• [WHAT NEEDS TO BE DONE]:
In the material below, find all lines with the string "range" and copy them.
----------
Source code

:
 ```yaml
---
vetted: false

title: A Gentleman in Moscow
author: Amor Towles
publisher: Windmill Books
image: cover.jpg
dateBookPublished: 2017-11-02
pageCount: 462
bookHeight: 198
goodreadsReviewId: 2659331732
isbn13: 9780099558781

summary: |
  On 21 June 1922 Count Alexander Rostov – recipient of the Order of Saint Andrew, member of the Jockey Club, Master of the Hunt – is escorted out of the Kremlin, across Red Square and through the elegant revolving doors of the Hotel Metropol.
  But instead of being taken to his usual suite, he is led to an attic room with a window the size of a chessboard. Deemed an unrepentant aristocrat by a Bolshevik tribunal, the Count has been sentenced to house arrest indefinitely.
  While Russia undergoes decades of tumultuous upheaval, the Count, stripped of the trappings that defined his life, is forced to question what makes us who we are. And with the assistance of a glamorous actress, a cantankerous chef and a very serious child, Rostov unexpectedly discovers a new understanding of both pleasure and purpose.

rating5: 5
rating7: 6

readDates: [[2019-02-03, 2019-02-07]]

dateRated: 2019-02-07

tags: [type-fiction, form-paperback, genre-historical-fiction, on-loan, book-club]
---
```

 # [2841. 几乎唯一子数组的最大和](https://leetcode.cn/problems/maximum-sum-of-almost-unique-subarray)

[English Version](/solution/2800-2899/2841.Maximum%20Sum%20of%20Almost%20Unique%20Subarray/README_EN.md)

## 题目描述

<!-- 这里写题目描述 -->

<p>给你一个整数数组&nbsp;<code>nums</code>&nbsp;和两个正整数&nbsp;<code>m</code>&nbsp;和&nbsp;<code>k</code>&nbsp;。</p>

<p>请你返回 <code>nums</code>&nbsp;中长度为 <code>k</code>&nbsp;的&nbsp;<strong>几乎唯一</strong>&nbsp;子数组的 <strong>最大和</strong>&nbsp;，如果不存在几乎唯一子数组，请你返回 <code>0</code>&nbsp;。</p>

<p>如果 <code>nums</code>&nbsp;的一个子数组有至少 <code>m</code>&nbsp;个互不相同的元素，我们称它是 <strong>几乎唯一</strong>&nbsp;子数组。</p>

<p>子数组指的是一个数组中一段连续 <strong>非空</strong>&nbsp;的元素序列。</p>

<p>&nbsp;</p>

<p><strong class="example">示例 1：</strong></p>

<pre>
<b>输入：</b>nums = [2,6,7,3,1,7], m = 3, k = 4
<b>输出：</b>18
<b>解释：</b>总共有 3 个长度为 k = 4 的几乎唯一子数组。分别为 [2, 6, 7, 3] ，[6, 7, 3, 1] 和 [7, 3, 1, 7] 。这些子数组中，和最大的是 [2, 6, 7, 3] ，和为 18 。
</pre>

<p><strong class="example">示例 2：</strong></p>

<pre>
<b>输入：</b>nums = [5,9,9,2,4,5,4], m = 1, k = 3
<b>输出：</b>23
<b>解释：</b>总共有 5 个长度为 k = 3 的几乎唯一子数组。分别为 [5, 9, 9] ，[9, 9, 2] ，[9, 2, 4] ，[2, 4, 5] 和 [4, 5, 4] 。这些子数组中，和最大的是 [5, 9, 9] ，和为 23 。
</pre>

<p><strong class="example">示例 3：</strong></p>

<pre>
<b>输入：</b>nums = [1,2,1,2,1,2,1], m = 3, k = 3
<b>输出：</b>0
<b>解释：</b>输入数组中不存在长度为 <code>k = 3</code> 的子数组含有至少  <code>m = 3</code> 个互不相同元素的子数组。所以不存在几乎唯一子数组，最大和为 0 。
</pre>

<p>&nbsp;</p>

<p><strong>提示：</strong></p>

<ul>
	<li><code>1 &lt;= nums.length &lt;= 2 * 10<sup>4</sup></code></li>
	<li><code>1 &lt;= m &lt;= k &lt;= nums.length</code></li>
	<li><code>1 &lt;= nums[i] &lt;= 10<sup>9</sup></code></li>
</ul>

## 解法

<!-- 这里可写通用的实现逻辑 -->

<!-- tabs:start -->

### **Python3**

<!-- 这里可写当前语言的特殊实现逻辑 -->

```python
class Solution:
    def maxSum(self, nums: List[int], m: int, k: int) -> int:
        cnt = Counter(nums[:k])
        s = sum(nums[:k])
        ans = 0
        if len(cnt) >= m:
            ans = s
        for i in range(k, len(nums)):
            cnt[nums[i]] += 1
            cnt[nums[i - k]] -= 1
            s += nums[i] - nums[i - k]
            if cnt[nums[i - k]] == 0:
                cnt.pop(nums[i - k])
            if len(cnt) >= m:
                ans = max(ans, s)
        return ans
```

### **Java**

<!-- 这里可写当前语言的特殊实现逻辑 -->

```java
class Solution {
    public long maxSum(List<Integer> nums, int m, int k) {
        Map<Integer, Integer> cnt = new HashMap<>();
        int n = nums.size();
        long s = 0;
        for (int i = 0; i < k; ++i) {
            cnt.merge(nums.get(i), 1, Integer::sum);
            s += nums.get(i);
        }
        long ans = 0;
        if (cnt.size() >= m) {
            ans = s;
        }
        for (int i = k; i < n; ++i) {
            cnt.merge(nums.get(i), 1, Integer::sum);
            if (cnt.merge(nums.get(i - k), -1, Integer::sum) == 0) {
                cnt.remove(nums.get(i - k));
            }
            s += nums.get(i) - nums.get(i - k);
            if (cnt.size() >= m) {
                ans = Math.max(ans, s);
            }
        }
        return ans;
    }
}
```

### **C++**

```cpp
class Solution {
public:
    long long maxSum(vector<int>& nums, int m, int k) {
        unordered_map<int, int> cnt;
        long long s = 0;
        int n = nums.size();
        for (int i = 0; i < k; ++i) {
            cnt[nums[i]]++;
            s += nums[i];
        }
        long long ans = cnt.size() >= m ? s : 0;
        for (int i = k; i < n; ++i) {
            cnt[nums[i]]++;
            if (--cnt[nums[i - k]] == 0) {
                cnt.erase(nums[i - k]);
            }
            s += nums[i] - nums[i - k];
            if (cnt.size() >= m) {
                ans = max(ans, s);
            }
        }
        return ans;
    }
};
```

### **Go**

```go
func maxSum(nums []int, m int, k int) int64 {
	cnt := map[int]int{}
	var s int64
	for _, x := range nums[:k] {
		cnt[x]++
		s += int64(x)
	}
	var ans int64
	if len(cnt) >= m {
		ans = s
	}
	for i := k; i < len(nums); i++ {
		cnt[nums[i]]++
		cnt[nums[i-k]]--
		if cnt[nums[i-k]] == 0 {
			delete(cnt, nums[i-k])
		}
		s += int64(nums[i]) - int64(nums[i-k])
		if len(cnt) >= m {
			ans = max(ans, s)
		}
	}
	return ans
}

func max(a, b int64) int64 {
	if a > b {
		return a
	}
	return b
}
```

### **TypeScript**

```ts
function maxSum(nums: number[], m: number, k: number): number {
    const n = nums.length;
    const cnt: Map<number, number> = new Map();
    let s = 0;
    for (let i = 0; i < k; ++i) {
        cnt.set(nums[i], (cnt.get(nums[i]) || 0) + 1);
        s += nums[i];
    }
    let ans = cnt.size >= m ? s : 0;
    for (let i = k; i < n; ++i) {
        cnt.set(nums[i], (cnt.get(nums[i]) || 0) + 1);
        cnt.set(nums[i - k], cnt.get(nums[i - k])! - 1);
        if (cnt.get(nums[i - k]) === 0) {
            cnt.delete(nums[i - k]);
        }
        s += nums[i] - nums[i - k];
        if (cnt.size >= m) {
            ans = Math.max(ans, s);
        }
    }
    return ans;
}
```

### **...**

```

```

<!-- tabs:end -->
----------
• [ANSWER SPACE]:
        for i in range(k, len(nums)):
	for _, x := range nums[:k] {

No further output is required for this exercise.